Michael nodded. “He said that the demand for nurses and physical therapists remains high. But he didn’t go into any detail.”
“So what does that one line tell you?” Chris addressed the question to the two junior trainers, and they glanced at each other in a moment of panic. Michael cleared his throat.
“That—it’s a steady market for them?” he hazarded.
“You can do better than that!”
Kim chewed her lip thoughtfully. “Remains,” she said softly. “Remains means—that this is a new trend? One that he thought might pass?”
“That’s better,” Chris nodded. “The market for nurses and other health care professionals has grown dramatically. I’m sure you can figure out why. You two have grown to adulthood taking safer sex for granted. But six, eight years ago, we were devastated by what was happening in our ranks. There isn’t one of us here who hasn’t lost friends, clients, customers—no one was unaffected.” He folded his arms and sighed heavily. “Like the sex radicals in the soft world, we were hit early and hard. It took years for the information to spread and more years for it to be adhered to. Now, every slave and trainer gets the usual battery of tests with every medical check-up, and owners register their own results and we have entire booklets of guidelines for what is permitted under which circumstances... and still, the most frequent contract violation is lack of safer sex considerations.” Chris shook his head.

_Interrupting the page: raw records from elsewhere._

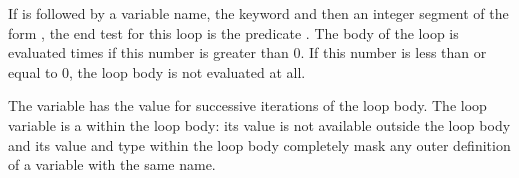 {%

If 
is followed by a variable name, the 
keyword and then an integer segment of the form ,
the end test for this loop is the predicate .
The body of the loop is evaluated  times if this
number is greater than 0.
If this number is less than or equal to 0, the loop body is not evaluated
at all.

The variable  has the value
 for successive iterations
of the loop body.
The loop variable is a 
within the loop body: its value is not available outside the loop body
and its value and type within the loop body completely mask any outer
definition of a variable with the same name.

}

“That’s terrible!” Michael said. “Who would want to put someone’s life in danger like that?”
“It’s a terrible truth, Michael. It’s often hard for us to face our terrible truths. Now, consider—why would a slave nurse be useful other than in health care?”
“On duty all day and night,” Kim answered quickly, counting on on her fingers. “Devoted to serving their master. What is the word—motivation—motivated—to serve.”

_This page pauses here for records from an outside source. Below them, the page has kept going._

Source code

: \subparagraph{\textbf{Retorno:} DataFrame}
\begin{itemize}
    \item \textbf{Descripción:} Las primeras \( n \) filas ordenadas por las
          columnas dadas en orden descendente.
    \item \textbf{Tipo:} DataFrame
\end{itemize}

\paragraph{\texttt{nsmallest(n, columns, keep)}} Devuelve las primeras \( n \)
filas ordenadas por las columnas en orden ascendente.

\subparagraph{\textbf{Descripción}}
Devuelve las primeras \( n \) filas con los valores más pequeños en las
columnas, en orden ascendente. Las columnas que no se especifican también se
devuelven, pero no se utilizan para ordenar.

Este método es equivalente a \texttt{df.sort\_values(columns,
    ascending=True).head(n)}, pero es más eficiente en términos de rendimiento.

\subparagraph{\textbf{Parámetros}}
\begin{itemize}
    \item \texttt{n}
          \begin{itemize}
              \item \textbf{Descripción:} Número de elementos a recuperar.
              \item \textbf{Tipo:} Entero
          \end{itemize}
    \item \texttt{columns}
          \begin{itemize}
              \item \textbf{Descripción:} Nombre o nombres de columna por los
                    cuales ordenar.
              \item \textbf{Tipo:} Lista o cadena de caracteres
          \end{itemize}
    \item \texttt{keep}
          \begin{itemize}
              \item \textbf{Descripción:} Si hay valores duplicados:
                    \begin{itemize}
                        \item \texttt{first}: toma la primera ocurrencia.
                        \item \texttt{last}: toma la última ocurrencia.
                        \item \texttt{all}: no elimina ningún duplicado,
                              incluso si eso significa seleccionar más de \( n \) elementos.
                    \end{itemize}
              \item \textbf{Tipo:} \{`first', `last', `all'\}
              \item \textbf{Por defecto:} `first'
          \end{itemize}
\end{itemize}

Chris turned to Michael with an eyebrow raised, and Michael wished he could kick Kim neatly in the shins. He thought quickly. “A slave nurse... would be confidential. If you wanted to keep things quiet.”

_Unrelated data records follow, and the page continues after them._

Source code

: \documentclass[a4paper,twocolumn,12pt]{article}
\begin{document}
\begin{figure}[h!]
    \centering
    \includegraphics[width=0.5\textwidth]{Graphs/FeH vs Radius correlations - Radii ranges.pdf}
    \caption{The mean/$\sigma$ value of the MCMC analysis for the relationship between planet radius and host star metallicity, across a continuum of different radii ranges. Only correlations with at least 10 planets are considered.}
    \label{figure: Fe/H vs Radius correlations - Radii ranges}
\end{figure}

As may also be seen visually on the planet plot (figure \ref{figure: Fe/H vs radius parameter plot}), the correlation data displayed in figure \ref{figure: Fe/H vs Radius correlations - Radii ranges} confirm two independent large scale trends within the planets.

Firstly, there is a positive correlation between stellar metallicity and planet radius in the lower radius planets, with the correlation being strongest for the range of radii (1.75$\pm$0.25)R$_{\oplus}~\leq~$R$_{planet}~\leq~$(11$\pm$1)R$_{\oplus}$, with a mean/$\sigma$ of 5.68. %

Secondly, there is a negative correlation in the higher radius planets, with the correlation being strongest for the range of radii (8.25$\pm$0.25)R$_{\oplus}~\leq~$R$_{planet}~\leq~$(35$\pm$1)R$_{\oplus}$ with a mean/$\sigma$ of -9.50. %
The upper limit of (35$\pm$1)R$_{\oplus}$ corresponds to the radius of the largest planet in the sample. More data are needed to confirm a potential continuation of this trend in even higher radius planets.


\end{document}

“Good!” Chris said encouragingly. “What else?”
“Well, if their contract had general duties in it as well, then you could...use them. For sex, or something.”
“Yes indeed,” Chris said, taking a seat under a tree. “Or something.”
Chapter Thirteen: The Nurse
by Karen Taylor
“Life doesn’t get better than this,” Lamont sighed as he pulled his cock out of the slave’s mouth. Pulling the condom off, he smiled down at the boy. “Aki-chan, you’re getting better and better. Now hop up, hand me that towel, and freshen my drink.”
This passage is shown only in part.